*About this task:* Take every line containing "concept" out of the records.
++++ Data listing
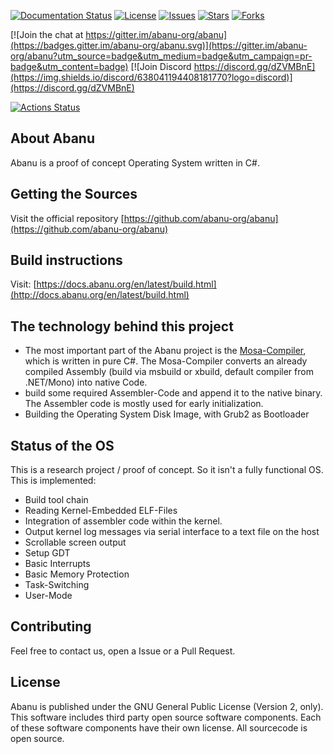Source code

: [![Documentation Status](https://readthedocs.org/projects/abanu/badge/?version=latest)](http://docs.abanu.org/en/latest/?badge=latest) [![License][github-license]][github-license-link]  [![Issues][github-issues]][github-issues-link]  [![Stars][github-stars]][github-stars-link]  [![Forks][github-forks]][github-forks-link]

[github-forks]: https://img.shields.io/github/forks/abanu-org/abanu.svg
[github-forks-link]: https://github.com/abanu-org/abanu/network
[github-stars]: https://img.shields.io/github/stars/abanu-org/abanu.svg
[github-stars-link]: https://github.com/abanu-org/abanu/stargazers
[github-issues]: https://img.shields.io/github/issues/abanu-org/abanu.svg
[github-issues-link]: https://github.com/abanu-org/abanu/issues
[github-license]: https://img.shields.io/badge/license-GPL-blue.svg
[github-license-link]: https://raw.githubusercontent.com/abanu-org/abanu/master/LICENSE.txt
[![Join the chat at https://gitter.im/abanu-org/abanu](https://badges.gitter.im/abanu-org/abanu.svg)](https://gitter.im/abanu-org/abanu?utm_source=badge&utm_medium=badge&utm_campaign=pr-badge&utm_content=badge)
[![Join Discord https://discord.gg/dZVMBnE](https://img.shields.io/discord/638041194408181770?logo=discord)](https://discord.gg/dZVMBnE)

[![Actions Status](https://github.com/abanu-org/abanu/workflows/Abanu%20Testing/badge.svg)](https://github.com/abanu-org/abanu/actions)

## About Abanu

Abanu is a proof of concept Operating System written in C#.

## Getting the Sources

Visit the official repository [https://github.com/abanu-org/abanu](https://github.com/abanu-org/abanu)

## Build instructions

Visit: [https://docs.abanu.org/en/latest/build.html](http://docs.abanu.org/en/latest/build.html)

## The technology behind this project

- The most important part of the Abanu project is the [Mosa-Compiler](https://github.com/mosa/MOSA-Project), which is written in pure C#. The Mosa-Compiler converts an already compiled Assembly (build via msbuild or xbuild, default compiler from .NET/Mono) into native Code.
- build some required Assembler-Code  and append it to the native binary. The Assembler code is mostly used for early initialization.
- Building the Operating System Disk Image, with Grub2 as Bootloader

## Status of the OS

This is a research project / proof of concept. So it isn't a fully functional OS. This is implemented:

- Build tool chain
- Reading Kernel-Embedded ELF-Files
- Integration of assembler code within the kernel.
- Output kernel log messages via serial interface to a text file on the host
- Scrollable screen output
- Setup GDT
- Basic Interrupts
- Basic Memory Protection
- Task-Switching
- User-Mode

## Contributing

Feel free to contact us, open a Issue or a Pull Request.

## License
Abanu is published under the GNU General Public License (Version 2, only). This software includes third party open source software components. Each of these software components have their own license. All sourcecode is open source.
++++++++
*Written reply:*
Abanu is a proof of concept Operating System written in C#.
This is a research project / proof of concept. So it isn't a fully functional OS. This is implemented:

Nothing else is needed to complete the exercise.